Long-Context Language Modeling with Parallel Context Encoding

Howard Yen, Tianyu Gao, Danqi Chen

Published: 2024, Last Modified: 01 Oct 2024ACL (1) 2024EveryoneRevisionsBibTeXCC BY-SA 4.0

Abstract: Extending large language models (LLMs) to process longer inputs is crucial for numerous applications. However, the considerable computational cost of transformers, coupled with limited generalization of positional encoding, restricts the size of their context window. We introduce Cross-Attention to Parallel Encodings (CAPE), a framework that can be applied to any existing decoder-only LLMs for context expansion. CAPE leverages a small encoder to process a long input chunk by chunk and enables the frozen decoder to cross-attend to the additional contexts. CAPE is efficient, generalizable, and versatile: trained with 8K-token documents, CAPE extends the context window of LLaMA-2 to 128K tokens, offering 10× of the throughput with only 1/6 of the memory.
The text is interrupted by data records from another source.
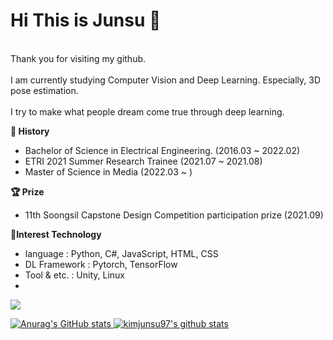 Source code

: # Hi This is Junsu 👋
<br>Thank you for visiting my github.</br>
<br>I am currently studying Computer Vision and Deep Learning. Especially, 3D pose estimation.</br>
<br>I try to make what people dream come true through deep learning.</br>

__🔭 History__
- Bachelor of Science in Electrical Engineering. (2016.03 ~ 2022.02)
- ETRI 2021 Summer Research Trainee (2021.07 ~ 2021.08)
- Master of Science in Media (2022.03 ~ )

__🏆 Prize__
- 11th Soongsil Capstone Design Competition participation prize (2021.09)

__🔨Interest Technology__
- language : Python, C#, JavaScript, HTML, CSS
- DL Framework : Pytorch, TensorFlow
- Tool & etc. : Unity, Linux
- 
<a href="[http://gsclab.kr/]" target="_blank">
<img src="https://img.shields.io/badge/GSCLab-#6A5FBB?style=for-the-badge&logo=Nintendo GameCube&logoColor=white">

![Anurag's GitHub stats](https://github-readme-stats.vercel.app/api?username=kimjunsu97&show_icons=true&theme=radical)
[![kimjunsu97's github stats](https://github-readme-stats.vercel.app/api/top-langs/?username=kimjunsu97&show_icons=true&hide_border=true&title_color=004386&icon_color=004386&layout=compact)](https://github.com/kimjunsu97ID)
<!--
**kimjunsu97/kimjunsu97** is a ✨ _special_ ✨ repository because its `README.md` (this file) appears on your GitHub profile.

Here are some ideas to get you started:

- 🔭 I’m currently working on ...
  - 숭실대학교 Graphics & Smart Convergence Lab 연구생
- 🌱 I’m currently learning ...
- 👯 I’m looking to collaborate on ...
- 🤔 I’m looking for help with ...
- 💬 Ask me about ...
- 📫 How to reach me: ...
- 😄 Pronouns: ...
- ⚡ Fun fact: ...
-->
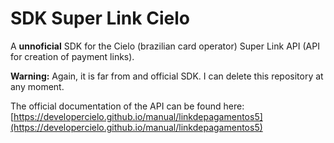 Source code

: SDK Super Link Cielo
========================

A **unnoficial** SDK for the Cielo (brazilian card operator) Super Link API (API for creation of payment links).

**Warning:** Again, it is far from and official SDK. I can delete this repository at any moment.

The official documentation of the API can be found here: [https://developercielo.github.io/manual/linkdepagamentos5](https://developercielo.github.io/manual/linkdepagamentos5)
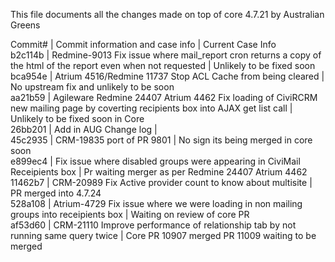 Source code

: This file documents all the changes made on top of core 4.7.21 by Australian Greens  
  
Commit# | Commit information and case info | Current Case Info  
b2c114b | Redmine-9013 Fix issue where mail_report cron returns a copy of the html of the report even when not requested | Unlikely to be fixed soon  
bca954e | Atrium 4516/Redmine 11737 Stop ACL Cache from being cleared | No upstream fix and unlikely to be soon  
aa21b59 | Agileware Redmine 24407 Atrium 4462 Fix loading of CiviRCRM new mailing page by coverting recipients box into AJAX get list call | Unlikely to be fixed soon in Core  
26bb201 | Add in AUG Change log |  
45c2935 | CRM-19835 port of PR 9801 | No sign its being merged in core soon  
e899ec4 | Fix issue where disabled groups were appearing in CiviMail Receipients box | Pr waiting merger as per Redmine 24407 Atrium 4462 
11462b7 | CRM-20989 Fix Active provider count to know about multisite |  PR merged into 4.7.24  
528a108 | Atrium-4729 Fix issue where we were loading in non mailing groups into receipients box | Waiting on review of core PR  
af53d60 | CRM-21110 Improve performance of relationship tab by not running same query twice | Core PR 10907 merged  PR 11009 waiting to be merged  
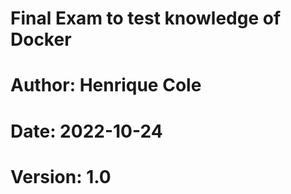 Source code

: # Final Exam to test knowledge of Docker

# Author: Henrique Cole

# Date: 2022-10-24

# Version: 1.0

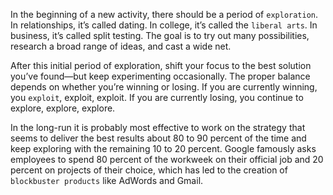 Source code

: In the beginning of a new activity, there should be a period of
`exploration`. In relationships, it’s called dating. In college, it’s called
the `liberal arts`. In business, it’s called split testing. The goal is to try
out many possibilities, research a broad range of ideas, and cast a wide
net.

After this initial period of exploration, shift your focus to the best
solution you’ve found—but keep experimenting occasionally. The
proper balance depends on whether you’re winning or losing. If you
are currently winning, you `exploit`, exploit, exploit. If you are currently
losing, you continue to explore, explore, explore.

In the long-run it is probably most effective to work on the strategy
that seems to deliver the best results about 80 to 90 percent of the
time and keep exploring with the remaining 10 to 20 percent. Google
famously asks employees to spend 80 percent of the workweek on
their official job and 20 percent on projects of their choice, which has
led to the creation of `blockbuster products` like AdWords and Gmail. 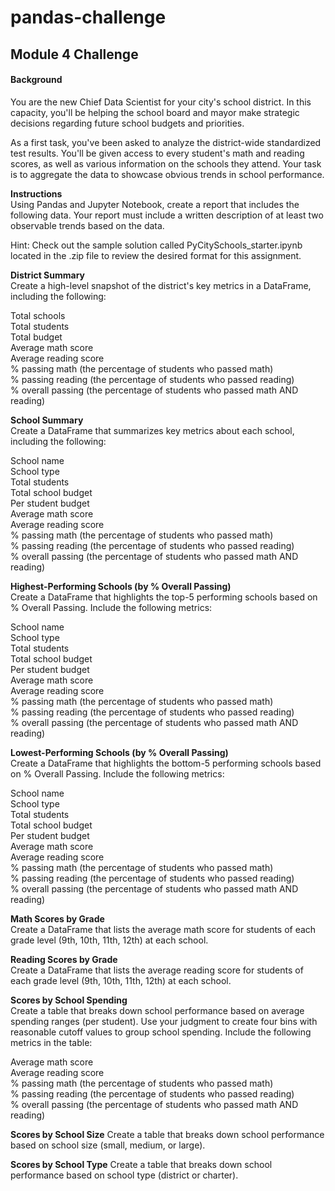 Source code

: # pandas-challenge

## Module 4 Challenge

#### Background
You are the new Chief Data Scientist for your city's school district. In this capacity, you'll be helping the school board and mayor make strategic decisions regarding future school budgets and priorities.

As a first task, you've been asked to analyze the district-wide standardized test results. You'll be given access to every student's math and reading scores, as well as various information on the schools they attend. Your task is to aggregate the data to showcase obvious trends in school performance.

**Instructions**<br />
Using Pandas and Jupyter Notebook, create a report that includes the following data. Your report must include a written description of at least two observable trends based on the data.

Hint: Check out the sample solution called PyCitySchools_starter.ipynb located in the .zip file to review the desired format for this assignment.

**District Summary**<br />
Create a high-level snapshot of the district's key metrics in a DataFrame, including the following:

Total schools<br />
Total students<br />
Total budget<br />
Average math score<br />
Average reading score<br />
% passing math (the percentage of students who passed math)<br />
% passing reading (the percentage of students who passed reading)<br />
% overall passing (the percentage of students who passed math AND reading)

**School Summary**<br />
Create a DataFrame that summarizes key metrics about each school, including the following:

School name<br />
School type<br />
Total students<br />
Total school budget<br />
Per student budget<br />
Average math score<br />
Average reading score<br />
% passing math (the percentage of students who passed math)<br />
% passing reading (the percentage of students who passed reading)<br />
% overall passing (the percentage of students who passed math AND reading)<br />

**Highest-Performing Schools (by % Overall Passing)**<br />
Create a DataFrame that highlights the top-5 performing schools based on % Overall Passing. Include the following metrics:

School name<br />
School type<br />
Total students<br />
Total school budget<br />
Per student budget<br />
Average math score<br />
Average reading score<br />
% passing math (the percentage of students who passed math)<br />
% passing reading (the percentage of students who passed reading)<br />
% overall passing (the percentage of students who passed math AND reading)

**Lowest-Performing Schools (by % Overall Passing)**<br />
Create a DataFrame that highlights the bottom-5 performing schools based on % Overall Passing. Include the following metrics:

School name<br />
School type<br />
Total students<br />
Total school budget<br />
Per student budget<br />
Average math score<br />
Average reading score<br />
% passing math (the percentage of students who passed math)<br />
% passing reading (the percentage of students who passed reading)<br />
% overall passing (the percentage of students who passed math AND reading)<br />

**Math Scores by Grade**<br />
Create a DataFrame that lists the average math score for students of each grade level (9th, 10th, 11th, 12th) at each school.

**Reading Scores by Grade**<br />
Create a DataFrame that lists the average reading score for students of each grade level (9th, 10th, 11th, 12th) at each school.

**Scores by School Spending**<br />
Create a table that breaks down school performance based on average spending ranges (per student). Use your judgment to create four bins with reasonable cutoff values to group school spending. Include the following metrics in the table:

Average math score<br />
Average reading score<br />
% passing math (the percentage of students who passed math)<br />
% passing reading (the percentage of students who passed reading)<br />
% overall passing (the percentage of students who passed math AND reading)

**Scores by School Size**
Create a table that breaks down school performance based on school size (small, medium, or large).

**Scores by School Type**
Create a table that breaks down school performance based on school type (district or charter). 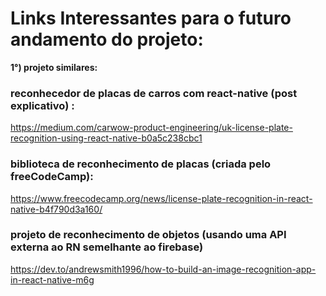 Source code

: 
# Links Interessantes para o futuro andamento do projeto:

**1°) projeto similares:**

### reconhecedor de placas de carros com react-native (post explicativo) :

https://medium.com/carwow-product-engineering/uk-license-plate-recognition-using-react-native-b0a5c238cbc1

### biblioteca de reconhecimento de placas (criada pelo freeCodeCamp):

https://www.freecodecamp.org/news/license-plate-recognition-in-react-native-b4f790d3a160/

### projeto de reconhecimento de objetos (usando uma API externa ao RN semelhante ao firebase)

https://dev.to/andrewsmith1996/how-to-build-an-image-recognition-app-in-react-native-m6g


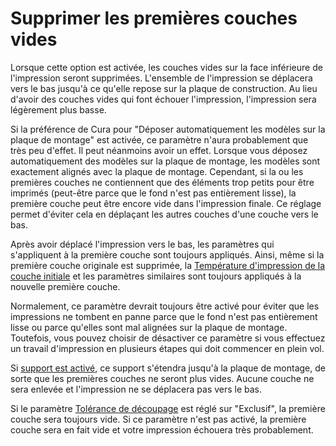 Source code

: Supprimer les premières couches vides
====
Lorsque cette option est activée, les couches vides sur la face inférieure de l'impression seront supprimées. L'ensemble de l'impression se déplacera vers le bas jusqu'à ce qu'elle repose sur la plaque de construction. Au lieu d'avoir des couches vides qui font échouer l'impression, l'impression sera légèrement plus basse.

Si la préférence de Cura pour "Déposer automatiquement les modèles sur la plaque de montage" est activée, ce paramètre n'aura probablement que très peu d'effet. Il peut néanmoins avoir un effet. Lorsque vous déposez automatiquement des modèles sur la plaque de montage, les modèles sont exactement alignés avec la plaque de montage. Cependant, si la ou les premières couches ne contiennent que des éléments trop petits pour être imprimés (peut-être parce que le fond n'est pas entièrement lisse), la première couche peut être encore vide dans l'impression finale. Ce réglage permet d'éviter cela en déplaçant les autres couches d'une couche vers le bas.

Après avoir déplacé l'impression vers le bas, les paramètres qui s'appliquent à la première couche sont toujours appliqués. Ainsi, même si la première couche originale est supprimée, la [Température d'impression de la couche initiale](../material/material_print_temperature_layer_0.md) et les paramètres similaires sont toujours appliqués à la nouvelle première couche.

Normalement, ce paramètre devrait toujours être activé pour éviter que les impressions ne tombent en panne parce que le fond n'est pas entièrement lisse ou parce qu'elles sont mal alignées sur la plaque de montage. Toutefois, vous pouvez choisir de désactiver ce paramètre si vous effectuez un travail d'impression en plusieurs étapes qui doit commencer en plein vol.

Si [support est activé](../support/support_enable.md), ce support s'étendra jusqu'à la plaque de montage, de sorte que les premières couches ne seront plus vides. Aucune couche ne sera enlevée et l'impression ne se déplacera pas vers le bas.

Si le paramètre [Tolérance de découpage](../experimental/slicing_tolerance.md) est réglé sur "Exclusif", la première couche sera toujours vide. Si ce paramètre n'est pas activé, la première couche sera en fait vide et votre impression échouera très probablement.



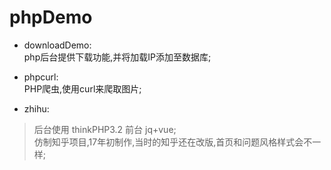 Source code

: # phpDemo
- downloadDemo:  
php后台提供下载功能,并将加载IP添加至数据库;

- phpcurl:  
PHP爬虫,使用curl来爬取图片;

- zhihu:  
> 后台使用 thinkPHP3.2 前台 jq+vue;  
仿制知乎项目,17年初制作,当时的知乎还在改版,首页和问题风格样式会不一样;
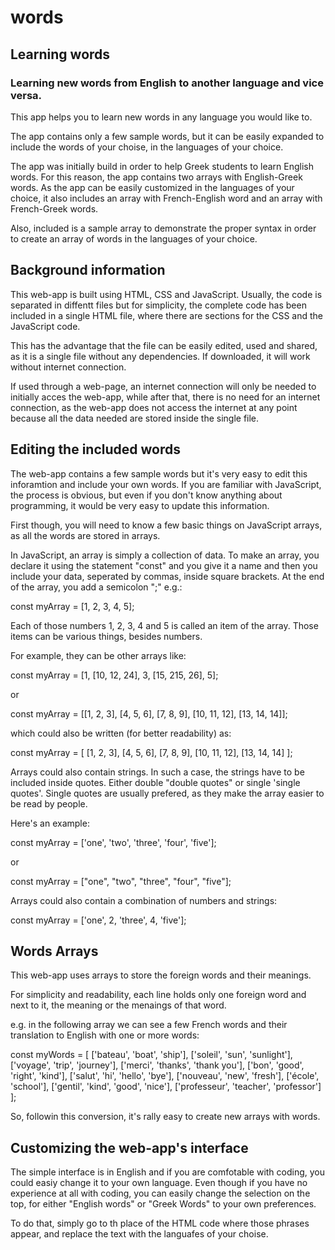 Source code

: # words

## Learning words

### Learning new words from English to another language and vice versa.

This app helps you to learn new words in any language you would like to.  

The app contains only a few sample words, but it can be easily expanded to include the words of your choise, in the languages of your choice.  

The app was initially build in order to help Greek students to learn English words. For this reason, the app contains two arrays with English-Greek words. As the app can be easily customized in the languages of your choice, it also includes an array with French-English word and an array with French-Greek words.

Also, included is a sample array to demonstrate the proper syntax in order to create an array of words in the languages of your choice.

## Background information

This web-app is built using HTML, CSS and JavaScript. Usually, the code is separated in diffentt files but for simplicity, the complete code has been included in a single HTML file, where there are sections for the CSS and the JavaScript code.

This has the advantage that the file can be easily edited, used and shared, as it is a single file without any dependencies. If downloaded, it will work without internet connection.

If used through a web-page, an internet connection will only be needed to initially acces the web-app, while after that, there is no need for an internet connection, as the web-app does not access the internet at any point because all the data needed are stored inside the single file.

## Editing the included words

The web-app contains a few sample words but it's very easy to edit this inforamtion and include your own words. If you are familiar with JavaScript, the process is obvious, but even if you don't know anything about programming, it would be very easy to update this information.  

First though, you will need to know a few basic things on JavaScript arrays, as all the words are stored in arrays.  

In JavaScript, an array is simply a collection of data. To make an array, you declare it using the statement "const" and you give it a name and then you include your data, seperated by commas, inside square brackets. At the end of the array, you add a semicolon ";" e.g.:

const myArray = [1, 2, 3, 4, 5];

Each of those numbers 1, 2, 3, 4 and 5 is called an item of the array. Those items can be various things, besides numbers.  

For example, they can be other arrays like:

const myArray = [1, [10, 12, 24], 3, [15, 215, 26], 5];

or

const myArray = [[1, 2, 3], [4, 5, 6], [7, 8, 9], [10, 11, 12], [13, 14, 14]];

which could also be written (for better readability) as:

const myArray = [
	[1, 2, 3], 
	[4, 5, 6], 
	[7, 8, 9], 
	[10, 11, 12], 
	[13, 14, 14]
];

Arrays could also contain strings. In such a case, the strings have to be included inside quotes. Either double "double quotes" or single 'single quotes'. Single quotes are usually prefered, as they make the array easier to be read by people.

Here's an example:

const myArray = ['one', 'two', 'three', 'four', 'five'];

or 

const myArray = ["one", "two", "three", "four", "five"];  


Arrays could also contain a combination of numbers and strings:

const myArray = ['one', 2, 'three', 4, 'five'];

## Words Arrays

This web-app uses arrays to store the foreign words and their meanings.

For simplicity and readability, each line holds only one foreign word and next to it, the meaning or the menaings of that word.

e.g. in the following array we can see a few French words and their translation to English with one or more words:

const myWords = [
	['bateau', 'boat', 'ship'],
	['soleil', 'sun', 'sunlight'],
	['voyage', 'trip', 'journey'],
	['merci', 'thanks', 'thank you'],
	['bon', 'good', 'right', 'kind'],
	['salut', 'hi', 'hello', 'bye'],
	['nouveau', 'new', 'fresh'],
	['école', 'school'],
	['gentil', 'kind', 'good', 'nice'],
	['professeur', 'teacher', 'professor']
];

So, followin this conversion, it's rally easy to create new arrays with words.

## Customizing the web-app's interface

The simple interface is in English and if you are comfotable with coding, you could easiy change it to your own language. Even though if you have no experience at all with coding, you can easily change the selection on the top, for either "English words" or "Greek Words" to your own preferences.

To do that, simply go to th place of the HTML code where those phrases appear, and replace the text with the languafes of your choise.

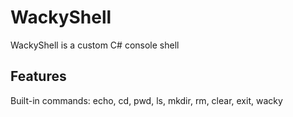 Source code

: # WackyShell

WackyShell is a custom C# console shell

## Features

Built-in commands: echo, cd, pwd, ls, mkdir, rm, clear, exit, wacky
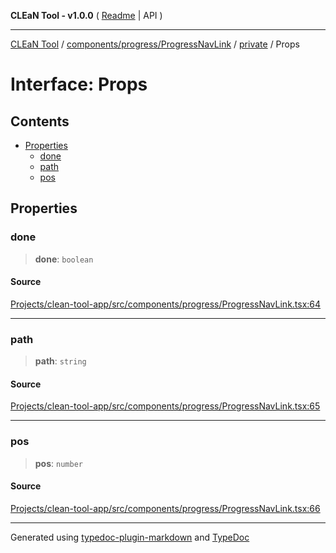 **CLEaN Tool - v1.0.0** ( [Readme](../../../../../README.md) \| API )

***

[CLEaN Tool](../../../../../modules.md) / [components/progress/ProgressNavLink](../../README.md) / [private](../README.md) / Props

# Interface: Props

## Contents

- [Properties](Props.md#properties)
  - [done](Props.md#done)
  - [path](Props.md#path)
  - [pos](Props.md#pos)

## Properties

### done

> **done**: `boolean`

#### Source

[Projects/clean-tool-app/src/components/progress/ProgressNavLink.tsx:64](https://github.com/yuckyh/clean-tool-app/)

***

### path

> **path**: `string`

#### Source

[Projects/clean-tool-app/src/components/progress/ProgressNavLink.tsx:65](https://github.com/yuckyh/clean-tool-app/)

***

### pos

> **pos**: `number`

#### Source

[Projects/clean-tool-app/src/components/progress/ProgressNavLink.tsx:66](https://github.com/yuckyh/clean-tool-app/)

***

Generated using [typedoc-plugin-markdown](https://www.npmjs.com/package/typedoc-plugin-markdown) and [TypeDoc](https://typedoc.org/)
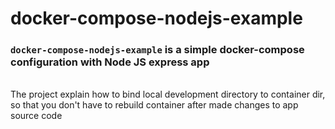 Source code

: # docker-compose-nodejs-example 

### `docker-compose-nodejs-example` is a simple docker-compose configuration with Node JS express app
<br>
The project explain how to bind local development directory to container dir, so that you don't have to rebuild container after made changes to app source code
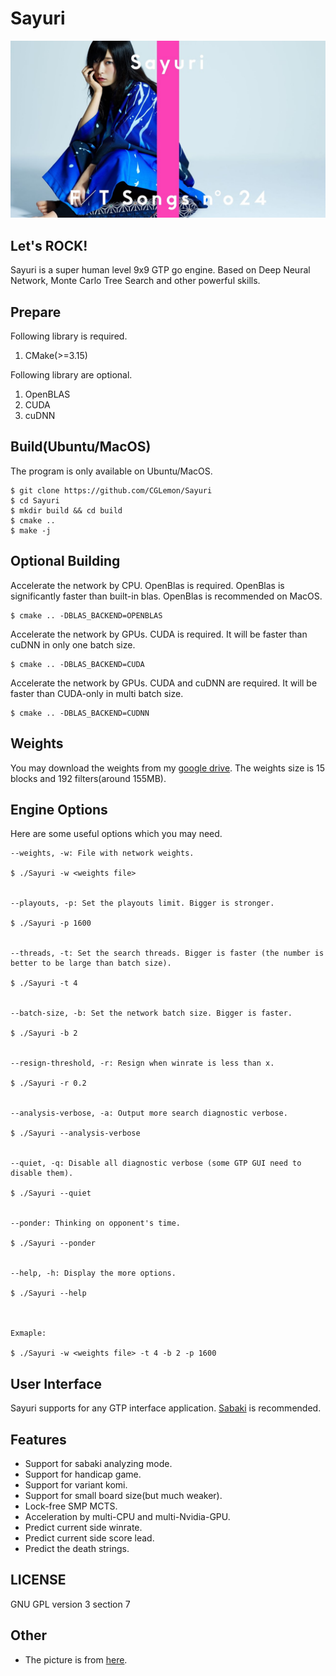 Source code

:# Sayuri

![picture](https://github.com/CGLemon/Sayuri/blob/master/img/sayuri-art.jpg)

## Let's ROCK!

Sayuri is a super human level 9x9 GTP go engine. Based on Deep Neural Network, Monte Carlo Tree Search and other powerful skills.

## Prepare

Following library is required.

1. CMake(>=3.15)

Following library are optional.

1. OpenBLAS
2. CUDA
3. cuDNN

## Build(Ubuntu/MacOS)

The program is only available on Ubuntu/MacOS.

    $ git clone https://github.com/CGLemon/Sayuri
    $ cd Sayuri
    $ mkdir build && cd build
    $ cmake ..
    $ make -j

## Optional Building

Accelerate the network by CPU. OpenBlas is required. OpenBlas is significantly faster than built-in blas. OpenBlas is recommended on MacOS.

    $ cmake .. -DBLAS_BACKEND=OPENBLAS

Accelerate the network by GPUs. CUDA is required. It will be faster than cuDNN in only one batch size.

    $ cmake .. -DBLAS_BACKEND=CUDA

Accelerate the network by GPUs. CUDA and cuDNN are required. It will be faster than CUDA-only in multi batch size.

    $ cmake .. -DBLAS_BACKEND=CUDNN

## Weights

You may download the weights from my [google drive](https://drive.google.com/file/d/1tZJ_9ZY_OMDZHDxaELTtPa1bmvIQFGtk/view?usp=sharing). The weights size is 15 blocks and 192 filters(around 155MB).

## Engine Options

Here are some useful options which you may need.

    --weights, -w: File with network weights.
    
    $ ./Sayuri -w <weights file>
    
    
    --playouts, -p: Set the playouts limit. Bigger is stronger.
    
    $ ./Sayuri -p 1600
    
    
    --threads, -t: Set the search threads. Bigger is faster (the number is better to be large than batch size).
    
    $ ./Sayuri -t 4
    
    
    --batch-size, -b: Set the network batch size. Bigger is faster.
    
    $ ./Sayuri -b 2
    
    
    --resign-threshold, -r: Resign when winrate is less than x.
    
    $ ./Sayuri -r 0.2
    
    
    --analysis-verbose, -a: Output more search diagnostic verbose.
    
    $ ./Sayuri --analysis-verbose
    
    
    --quiet, -q: Disable all diagnostic verbose (some GTP GUI need to disable them).
    
    $ ./Sayuri --quiet
    
    
    --ponder: Thinking on opponent's time.
    
    $ ./Sayuri --ponder
    
    
    --help, -h: Display the more options.
    
    $ ./Sayuri --help
    
    
    
    Exmaple:
    
    $ ./Sayuri -w <weights file> -t 4 -b 2 -p 1600

## User Interface

Sayuri supports for any GTP interface application. [Sabaki](https://sabaki.yichuanshen.de/) is recommended.

## Features

* Support for sabaki analyzing mode.
* Support for handicap game.
* Support for variant komi.
* Support for small board size(but much weaker).
* Lock-free SMP MCTS.
* Acceleration by multi-CPU and multi-Nvidia-GPU.
* Predict current side winrate.
* Predict current side score lead.
* Predict the death strings.

## LICENSE

GNU GPL version 3 section 7

## Other
* The picture is from [here](https://i.ytimg.com/vi/EzgE7CbTs3o/maxresdefault.jpg).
CAPE yields strong performance on language modeling and in-context learning. CAPE also excels in retrieval-augmented applications, while existing long-context models degenerate with retrieved contexts. We further introduce a CAPE variant that can extend the context window of instruction-tuned models with only unlabeled data, and showcase its effectiveness on LLaMA-2-Chat, leading to a strong instruction-following model that can leverage very long context on downstream tasks.